Local officials and first responders were stressed about the potential impacts. But one key aspect of public safety they could scratch off their list of anxieties: three Fremont fire stations outfitted with a sophisticated power system designed to keep running when the grid goes down.
“There, we don’t have anything to worry about,” DiFranco said.
That’s because Fremont is one of the first cities in the U.S. to install a microgrid, a small, self-contained electrical system, around a fire station. Fremont’s microgrid includes solar panels, batteries and a generator. Control software allows the stations to operate independently from PG&E’s grid.
“The controller cuts over and pulls that power from the solar and battery,” DiFranco said.
In recent years, PG&E invested billions of dollars to inspect its lines, build weather stations to monitor fire conditions, and take other measures to protect it from liability in connection with sparking another fire.
But the shutoffs that disrupted life throughout the Bay Area this week underscored, once again, that PG&E's grid technology is old and lacks flexibility.
It didn't take long for lawmakers to jump on PG&E. They accused the investor-owned utility of applying a jackhammer approach to a precision problem. The outages renewed questions about why the company did not include resilient grid technology like Fremont’s in its wildfire mitigation plan.
San Francisco State Sen. Scott Wiener said in an interview with KPIX 5 that the shutdowns need to be as focused as possible.
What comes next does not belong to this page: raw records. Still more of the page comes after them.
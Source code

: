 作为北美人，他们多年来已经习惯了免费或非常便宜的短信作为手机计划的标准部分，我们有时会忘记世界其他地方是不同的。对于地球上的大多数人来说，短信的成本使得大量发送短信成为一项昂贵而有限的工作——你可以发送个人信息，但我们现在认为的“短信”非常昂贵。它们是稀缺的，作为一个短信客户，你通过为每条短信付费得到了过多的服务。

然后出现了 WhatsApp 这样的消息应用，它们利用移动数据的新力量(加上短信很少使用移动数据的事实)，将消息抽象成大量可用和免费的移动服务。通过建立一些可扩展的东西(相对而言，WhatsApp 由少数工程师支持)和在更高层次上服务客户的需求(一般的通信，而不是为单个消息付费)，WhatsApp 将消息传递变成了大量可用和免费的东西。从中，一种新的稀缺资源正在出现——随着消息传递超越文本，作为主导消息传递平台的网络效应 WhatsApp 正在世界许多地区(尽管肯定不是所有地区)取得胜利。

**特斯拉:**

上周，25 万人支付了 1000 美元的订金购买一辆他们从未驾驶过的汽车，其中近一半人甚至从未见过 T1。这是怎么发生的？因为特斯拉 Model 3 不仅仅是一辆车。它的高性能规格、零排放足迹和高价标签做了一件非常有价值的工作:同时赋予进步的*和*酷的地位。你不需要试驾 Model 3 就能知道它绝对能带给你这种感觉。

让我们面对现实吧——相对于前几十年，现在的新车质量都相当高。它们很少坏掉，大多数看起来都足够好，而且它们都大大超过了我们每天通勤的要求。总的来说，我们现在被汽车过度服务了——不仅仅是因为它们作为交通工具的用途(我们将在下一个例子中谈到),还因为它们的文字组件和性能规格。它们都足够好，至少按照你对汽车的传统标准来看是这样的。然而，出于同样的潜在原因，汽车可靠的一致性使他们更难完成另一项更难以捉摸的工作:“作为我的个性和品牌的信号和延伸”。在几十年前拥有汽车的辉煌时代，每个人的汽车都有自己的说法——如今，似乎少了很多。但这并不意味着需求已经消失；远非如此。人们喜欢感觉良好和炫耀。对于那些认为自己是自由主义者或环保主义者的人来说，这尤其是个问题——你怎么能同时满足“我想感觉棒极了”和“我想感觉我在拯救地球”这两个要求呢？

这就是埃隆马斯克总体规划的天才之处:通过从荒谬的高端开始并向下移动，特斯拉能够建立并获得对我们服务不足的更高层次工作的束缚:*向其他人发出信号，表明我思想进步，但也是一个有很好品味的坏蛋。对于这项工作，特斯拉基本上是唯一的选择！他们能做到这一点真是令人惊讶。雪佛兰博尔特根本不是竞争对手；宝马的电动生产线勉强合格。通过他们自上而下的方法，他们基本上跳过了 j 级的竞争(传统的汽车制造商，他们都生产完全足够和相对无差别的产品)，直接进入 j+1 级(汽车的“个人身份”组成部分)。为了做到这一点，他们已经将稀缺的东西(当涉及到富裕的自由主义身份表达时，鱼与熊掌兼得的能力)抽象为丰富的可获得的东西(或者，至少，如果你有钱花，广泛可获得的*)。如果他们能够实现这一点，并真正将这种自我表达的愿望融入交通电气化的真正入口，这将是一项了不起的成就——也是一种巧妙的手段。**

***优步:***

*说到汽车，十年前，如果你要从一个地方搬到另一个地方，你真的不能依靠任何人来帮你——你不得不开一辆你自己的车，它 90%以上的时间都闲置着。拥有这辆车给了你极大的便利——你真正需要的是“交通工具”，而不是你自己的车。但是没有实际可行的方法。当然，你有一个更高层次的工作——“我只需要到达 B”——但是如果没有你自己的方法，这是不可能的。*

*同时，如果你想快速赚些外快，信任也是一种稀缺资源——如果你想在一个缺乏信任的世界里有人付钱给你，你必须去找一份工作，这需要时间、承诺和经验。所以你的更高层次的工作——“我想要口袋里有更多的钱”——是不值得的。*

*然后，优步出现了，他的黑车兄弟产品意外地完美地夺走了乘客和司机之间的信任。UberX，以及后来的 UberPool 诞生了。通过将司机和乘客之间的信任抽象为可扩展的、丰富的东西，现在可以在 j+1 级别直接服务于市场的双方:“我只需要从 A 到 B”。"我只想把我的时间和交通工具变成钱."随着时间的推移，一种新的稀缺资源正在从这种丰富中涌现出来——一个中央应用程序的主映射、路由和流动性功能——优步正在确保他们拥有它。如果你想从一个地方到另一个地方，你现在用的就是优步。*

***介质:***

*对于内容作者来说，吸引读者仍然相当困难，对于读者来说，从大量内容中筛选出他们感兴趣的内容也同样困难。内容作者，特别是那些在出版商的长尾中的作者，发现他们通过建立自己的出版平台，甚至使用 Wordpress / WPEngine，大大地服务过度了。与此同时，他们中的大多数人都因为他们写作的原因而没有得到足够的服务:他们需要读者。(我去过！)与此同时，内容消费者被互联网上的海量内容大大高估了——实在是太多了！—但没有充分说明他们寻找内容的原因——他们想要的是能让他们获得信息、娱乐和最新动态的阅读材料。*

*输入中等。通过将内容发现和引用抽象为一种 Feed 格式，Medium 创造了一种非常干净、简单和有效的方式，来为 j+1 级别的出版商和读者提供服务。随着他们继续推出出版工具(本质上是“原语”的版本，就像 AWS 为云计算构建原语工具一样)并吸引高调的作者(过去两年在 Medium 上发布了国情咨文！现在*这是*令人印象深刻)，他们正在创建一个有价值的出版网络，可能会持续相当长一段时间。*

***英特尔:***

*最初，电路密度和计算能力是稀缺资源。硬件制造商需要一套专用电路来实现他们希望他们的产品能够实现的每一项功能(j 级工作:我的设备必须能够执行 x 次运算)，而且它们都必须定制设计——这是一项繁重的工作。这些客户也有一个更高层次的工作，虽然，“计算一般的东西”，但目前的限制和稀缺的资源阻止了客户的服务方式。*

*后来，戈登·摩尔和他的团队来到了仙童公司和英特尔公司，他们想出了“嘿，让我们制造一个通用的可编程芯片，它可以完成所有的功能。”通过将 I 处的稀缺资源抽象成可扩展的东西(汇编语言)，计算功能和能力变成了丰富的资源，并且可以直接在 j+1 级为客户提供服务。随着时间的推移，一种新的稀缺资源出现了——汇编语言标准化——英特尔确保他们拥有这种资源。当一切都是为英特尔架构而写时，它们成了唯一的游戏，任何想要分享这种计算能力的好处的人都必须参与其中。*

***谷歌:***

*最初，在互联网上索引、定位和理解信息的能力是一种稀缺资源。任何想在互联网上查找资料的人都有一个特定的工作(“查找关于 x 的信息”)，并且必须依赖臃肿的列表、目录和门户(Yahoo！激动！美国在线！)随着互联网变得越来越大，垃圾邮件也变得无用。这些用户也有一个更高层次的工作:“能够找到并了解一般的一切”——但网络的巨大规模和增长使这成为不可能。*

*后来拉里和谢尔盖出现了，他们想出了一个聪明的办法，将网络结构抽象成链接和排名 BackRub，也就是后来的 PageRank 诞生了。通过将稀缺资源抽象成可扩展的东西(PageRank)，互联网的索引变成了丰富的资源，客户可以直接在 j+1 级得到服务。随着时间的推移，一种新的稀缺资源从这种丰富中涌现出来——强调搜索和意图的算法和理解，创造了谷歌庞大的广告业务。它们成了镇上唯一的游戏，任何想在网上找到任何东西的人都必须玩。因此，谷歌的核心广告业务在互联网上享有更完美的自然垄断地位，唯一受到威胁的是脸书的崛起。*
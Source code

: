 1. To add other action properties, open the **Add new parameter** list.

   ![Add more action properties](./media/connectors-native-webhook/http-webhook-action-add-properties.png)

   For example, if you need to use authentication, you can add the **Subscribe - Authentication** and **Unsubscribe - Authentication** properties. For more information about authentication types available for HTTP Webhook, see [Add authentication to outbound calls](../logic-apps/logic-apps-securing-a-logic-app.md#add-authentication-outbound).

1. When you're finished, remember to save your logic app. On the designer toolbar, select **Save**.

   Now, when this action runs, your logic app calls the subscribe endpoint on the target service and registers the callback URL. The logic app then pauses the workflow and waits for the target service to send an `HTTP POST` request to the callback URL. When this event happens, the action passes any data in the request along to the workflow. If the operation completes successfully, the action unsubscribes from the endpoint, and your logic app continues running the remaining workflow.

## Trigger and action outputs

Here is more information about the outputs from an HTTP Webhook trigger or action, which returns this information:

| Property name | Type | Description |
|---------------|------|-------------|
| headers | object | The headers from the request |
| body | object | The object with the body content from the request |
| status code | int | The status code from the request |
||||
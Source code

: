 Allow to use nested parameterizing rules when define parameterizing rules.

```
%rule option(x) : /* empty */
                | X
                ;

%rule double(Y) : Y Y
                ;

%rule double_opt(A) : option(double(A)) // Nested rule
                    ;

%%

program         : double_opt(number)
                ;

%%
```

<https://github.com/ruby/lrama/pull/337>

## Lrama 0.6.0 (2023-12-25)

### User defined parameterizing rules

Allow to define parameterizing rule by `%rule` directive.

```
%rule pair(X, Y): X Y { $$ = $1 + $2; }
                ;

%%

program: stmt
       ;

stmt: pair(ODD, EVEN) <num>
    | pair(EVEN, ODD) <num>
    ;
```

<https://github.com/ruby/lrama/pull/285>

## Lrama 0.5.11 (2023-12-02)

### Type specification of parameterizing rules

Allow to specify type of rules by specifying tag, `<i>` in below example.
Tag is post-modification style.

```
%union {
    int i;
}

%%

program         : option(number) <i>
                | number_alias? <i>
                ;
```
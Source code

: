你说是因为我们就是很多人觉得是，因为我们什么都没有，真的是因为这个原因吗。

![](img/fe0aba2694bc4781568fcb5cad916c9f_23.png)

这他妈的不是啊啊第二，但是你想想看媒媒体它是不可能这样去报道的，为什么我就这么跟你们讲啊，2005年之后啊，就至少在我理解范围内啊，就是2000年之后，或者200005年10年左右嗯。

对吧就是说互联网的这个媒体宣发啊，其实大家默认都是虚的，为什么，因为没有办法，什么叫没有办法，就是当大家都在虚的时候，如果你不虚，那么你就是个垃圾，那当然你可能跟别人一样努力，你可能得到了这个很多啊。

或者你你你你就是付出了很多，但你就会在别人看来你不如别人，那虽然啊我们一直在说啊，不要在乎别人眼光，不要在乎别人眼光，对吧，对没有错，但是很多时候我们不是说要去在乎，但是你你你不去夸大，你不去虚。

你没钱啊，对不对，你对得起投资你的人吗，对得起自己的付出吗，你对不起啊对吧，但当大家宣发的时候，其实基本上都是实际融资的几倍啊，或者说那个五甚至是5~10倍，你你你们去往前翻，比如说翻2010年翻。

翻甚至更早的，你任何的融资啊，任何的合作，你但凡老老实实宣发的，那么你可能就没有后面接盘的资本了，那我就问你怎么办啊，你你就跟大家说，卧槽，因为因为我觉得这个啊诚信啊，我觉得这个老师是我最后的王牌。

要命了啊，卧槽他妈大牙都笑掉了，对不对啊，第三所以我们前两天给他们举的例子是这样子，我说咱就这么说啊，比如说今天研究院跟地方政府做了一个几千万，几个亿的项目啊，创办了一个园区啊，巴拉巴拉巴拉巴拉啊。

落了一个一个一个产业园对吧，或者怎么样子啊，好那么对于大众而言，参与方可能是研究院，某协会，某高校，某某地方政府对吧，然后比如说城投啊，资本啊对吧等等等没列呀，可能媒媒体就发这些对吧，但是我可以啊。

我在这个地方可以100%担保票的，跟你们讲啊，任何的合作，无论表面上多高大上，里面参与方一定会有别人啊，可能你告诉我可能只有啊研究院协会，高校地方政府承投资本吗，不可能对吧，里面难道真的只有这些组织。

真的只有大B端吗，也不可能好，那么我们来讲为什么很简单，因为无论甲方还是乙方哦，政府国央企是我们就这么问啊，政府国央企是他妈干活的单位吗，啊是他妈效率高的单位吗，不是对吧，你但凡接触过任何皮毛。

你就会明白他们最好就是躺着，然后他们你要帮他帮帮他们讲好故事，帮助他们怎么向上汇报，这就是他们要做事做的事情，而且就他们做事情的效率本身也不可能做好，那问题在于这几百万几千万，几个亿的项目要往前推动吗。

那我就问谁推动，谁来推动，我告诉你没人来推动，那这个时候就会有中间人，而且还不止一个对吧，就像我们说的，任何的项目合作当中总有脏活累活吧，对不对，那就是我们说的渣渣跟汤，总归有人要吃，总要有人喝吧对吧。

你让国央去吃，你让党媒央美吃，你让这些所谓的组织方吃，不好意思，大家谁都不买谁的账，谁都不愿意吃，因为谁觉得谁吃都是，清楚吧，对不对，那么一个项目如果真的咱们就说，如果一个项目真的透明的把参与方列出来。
State Sen. Jerry Hill sent a letter to regulators on Wednesday pushing them to review the shutoffs and regulate them more aggressively in the future.
Sumeet Singh, the executive in charge of PG&E’s wildfire response, explained in a press conference that the utility cut power as a “last resort” to ensure the safety of its customers.
Singh said that one reason the shutoffs were impacting so many people is that regulators expanded guidelines for power shutoffs to include high-voltage lines. The utility complied, affecting many more customers than otherwise would have occurred.
The California Public Utility Commission is examining how projects like the one in Fremont can help shore up the system and make power shutoffs less disruptive.
Currently, similar projects are at the Santa Rita jail in Alameda County and a Kaiser hospital in Richmond.
At least one Bay Area microgrid deployed during the outages last week. Stone Edge Farm, an organic farm and vineyard, is located in an area of Sonoma affected by the shutdowns. The farm's solar and battery system kept power to three households, a woodworking shop, two car storage barns, trailers, a spa, and a refrigeration van that stored food for local restaurants, according to an email on Friday afternoon from the farm.
In 2018, California lawmakers passed SB 1339, which required the California Public Utilities Commission to support the commercialization of more systems by Dec. 1, 2020. Last month, the power regulator opened a proceeding to coordinate microgrids in high fire-risk areas.
Renewable energy advocates say that the outages should refocus PG&E on newer technologies.
“We are going to see more microgrids as part of the overall strategy,” Michael Colvin, director of the Environmental Defense Fund’s California Energy program said. “The shutoffs will drive these investments.”
San Diego Gas and Electric operates a microgrid at Borrego Springs, and the utility has submitted a plan to regulators to build more throughout San Diego.
Newsom praised the company, calling it "arguably one of the nation's most effective and efficient" investor-owned utilities. For years, SDG&E has been turning off power lines when the wildfire risk is high.
Fremont’s $2.4 million project was developed by Gridscape Solutions, a renewable-energy-project developer based in the city itself. The California Energy Commission chipped in $1.8 million.
Because the solar panels and batteries offer a consistent source of power, the city estimates that the system will save $250,000 in power costs over a 10-year period, and that it will reduce its greenhouse gas emissions by 80,000 pounds each year.
A few weeks ago, when Derek Krause, a retired firefighter, was at home in the Oakland foothills, he looked out the window and saw that the rest of the neighborhood, unlike in his house, was black.
The grid was down, Krause, realized. But a battery pack and solar panels he’d installed were keeping his lights on. Most of the time, his system is dormant, quietly feeding power back to PG&E’s grid, and giving Krause a break on his electricity bill.
Along with exploring commercial microgrids, commission officials expanded incentives for residential solar and battery systems like the one Krause owns. This includes $100 million for fire-prone districts, the money designated for low-income households and homes with people with chronic medical conditions.
Elon Musk, CEO of automaker Tesla, and Lynn Jurich, CEO of Sunrun, a solar energy company, were quick to promote their products as a consumer solution for the recent power outages on social media.